Held, unanimously, refusing leave to appeal against both conviction and sentence and dismissing the appeal:

Per Macrae VP

Appeal against conviction

Ground 4: No dockside recording

(1) The practice and procedure in all the common law jurisdictions consulted about recording trial proceedings where an interpreter assisted a defendant, was similar to that operating in Hong Kong, ie proceedings in open court were audio recorded and a transcript of proceedings was transcribed in the language of the court. With the sole exception of New Zealand, no other record was made of any communication between the interpreter and the defendant in the dock (para 27).

(2) The test for determining whether interpretation complied with a defendant’s right to have interpretation under art 11(2)(f) of the Hong Kong Bill of Rights was whether the interpretation was sufficient to safeguard the fairness of the trial by giving the defendant an adequate understanding of the case against him, so as to enable him effectively to put forward his defence. Sufficiency did not mean perfection. The essential focus in respect of a complaint about interpretation was not so much on what was interpreted, but on whether what was interpreted gave the defendant an adequate understanding of the proceedings to enable him effectively to play his part in them. R v Tran [1994] 2 SCR 951 and Abdula v R [2012] 1 NZLR 534 applied (paras 32, 33).

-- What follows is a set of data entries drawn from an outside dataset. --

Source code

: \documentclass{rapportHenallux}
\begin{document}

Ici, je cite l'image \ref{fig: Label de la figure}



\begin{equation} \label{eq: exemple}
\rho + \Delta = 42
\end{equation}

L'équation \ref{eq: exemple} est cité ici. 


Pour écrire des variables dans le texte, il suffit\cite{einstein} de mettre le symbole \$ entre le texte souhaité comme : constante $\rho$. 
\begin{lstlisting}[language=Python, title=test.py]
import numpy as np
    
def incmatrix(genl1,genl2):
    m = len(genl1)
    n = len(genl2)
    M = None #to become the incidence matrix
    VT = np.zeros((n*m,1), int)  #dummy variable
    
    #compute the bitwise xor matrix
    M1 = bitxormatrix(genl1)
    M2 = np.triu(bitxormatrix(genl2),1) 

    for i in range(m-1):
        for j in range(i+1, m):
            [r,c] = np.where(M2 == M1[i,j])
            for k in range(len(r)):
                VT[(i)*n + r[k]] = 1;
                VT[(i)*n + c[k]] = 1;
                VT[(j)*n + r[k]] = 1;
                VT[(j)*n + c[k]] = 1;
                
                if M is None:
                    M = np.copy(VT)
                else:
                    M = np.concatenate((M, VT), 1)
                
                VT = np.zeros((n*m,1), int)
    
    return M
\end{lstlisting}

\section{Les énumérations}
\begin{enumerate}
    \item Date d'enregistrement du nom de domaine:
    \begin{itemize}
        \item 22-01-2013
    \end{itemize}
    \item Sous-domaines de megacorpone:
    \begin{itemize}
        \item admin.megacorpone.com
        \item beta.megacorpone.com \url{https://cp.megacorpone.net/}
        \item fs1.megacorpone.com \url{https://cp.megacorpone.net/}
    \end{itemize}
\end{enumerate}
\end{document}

(3) It was for the applicant to show that the standard of interpretation fell below the standard required, and impacted on either his understanding of the case or the conduct of his defence. The applicant must show, as a result of the poor quality of the interpretation, that there was ‘a real risk’ of his defence being impeded, or as a result of misinterpretation, that he might have been prejudiced. In most cases, it was possible and feasible for an applicant to tell an appellate court, having looked at the appeal papers with the benefit of legal advice and a translator, what it was that was not translated or mistranslated, or what it was that he did not understand, that so affected the way he in fact conducted his defence. The appellate court would not assume that a deficiency in translation per se rendered the trial unfair in the absence of consideration of how that deficiency had, or might have, impacted on the defendant’s understanding of the proceedings in a material way so as to imperil his right to a fair trial. Abdula v R (above), Kamasinski v Austria (1991) 13 EHRR 36 and Lee v HM Advocate [2016] HCJAC 39 applied. R v Tran (above) not followed (paras 33-43).

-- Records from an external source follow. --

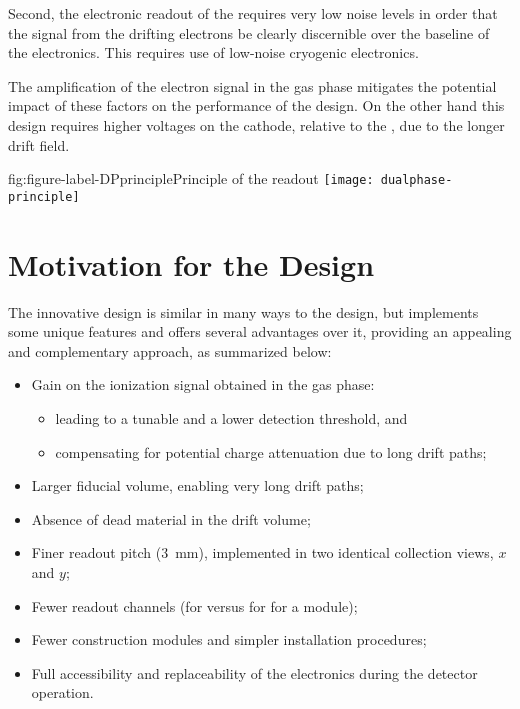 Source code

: Second, the electronic readout of the \lartpc{} requires very low noise levels in order that the signal from the drifting electrons be clearly discernible over the baseline of the electronics.  This requires use of low-noise cryogenic electronics. 

The amplification of the electron signal in the gas phase mitigates the potential impact of these factors on the performance of the \dual design.  On the other hand this design requires  higher voltages on the cathode, relative to the \single, due to the longer drift field. 

\begin{dunefigure}{fig:figure-label-DPprinciple}{Principle of the \dual readout}
\texttt{[image: dualphase-principle]}
\end{dunefigure}

\section{Motivation for the \dual Design} 
\label{sec:dp-execsum-design-motivation}

The innovative \dual design is similar in many ways to the \single design, but implements some unique features and offers several advantages over it, providing an appealing and complementary approach, as summarized below:

\begin{itemize}
\item Gain on the ionization signal obtained in the gas phase:
\begin{itemize}
\item  leading to a tunable  and a lower detection threshold, and
\item  compensating for potential charge attenuation due to long drift paths; 
\end{itemize}
\item  Larger fiducial volume, enabling very long drift paths;
\item  Absence of dead material in the \lar drift volume;
\item  Finer readout pitch (\SI{3}{mm}), implemented in two identical collection views, $x$ and $y$;
\item  Fewer readout channels (\dpnumcrpch for \dual versus \spnumch for \single for a  \nominalmodsize module); 
\item  Fewer construction modules and simpler installation procedures;
\item  Full accessibility and replaceability of the  electronics during the detector operation.
\end{itemize}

(4) In assessing a complaint about the quality of interpretation at trial, an appellate court must have regard to the overall context and circumstances of the trial, the complexities of the evidence, the essential issues in the case and how any alleged deficiencies in translation may have borne, or impacted, on those issues. It was not enough simply to make vague assertions about the quality of interpretation and how it might have been improved. The absence of complaint on the part of the defence at trial was significant. It was relevant to consider at what part or section of the proceedings the complaint of deficiency in interpretation was directed and its significance to the particular issues in the case. There were some parts of the evidence in a trial which may not, in the overall context of the trial, be material or significant to the issues before the jury. Whether deficiencies in interpretation of a summing-up could realistically affect a defendant’s vital interests depended on the circumstances of each case and the context of the alleged non-interpretation or misinterpretation. The onus remained firmly on the applicant to demonstrate what of the interpretation was deficient, how it might have impinged on the conduct of his defence and how, ultimately, it affected the fairness of the trial. Finally, it should not be forgotten that in most contested cases, the defendant would be legally represented. While this was not a conclusive answer to a complaint of a deficiency in interpretation (which is a right belonging to the defendant, not his legal representatives), the person who would generally be most concerned with, for example, the terms of a ruling on a matter of law or the content of a summing up, and the person best equipped to deal with any issues arising from them, would be the defendant’s counsel. This proposition was not infallible, for it was not unknown for defendants to notice mistakes or omissions, which counsel may not. HKSAR v Chan Ka Chun (2018) 21 HKCFAR 284 ; [2018] HKCU 2111 and HKSAR v Moala Alipate [2019] 4 HKC 136 ; [2019] 3 HKLRD 20 applied. R v Tran (above) and Abdula v R (above) distinguished. Lee v HM Advocate (above), Kamasinski v Austria (above), HKSAR v Apelete (No 2) [2019] 5 HKLRD 602 ; [2019] HKCU 4405 and Stanford v The United Kingdom, Application No 16757/90 considered (paras 44-58).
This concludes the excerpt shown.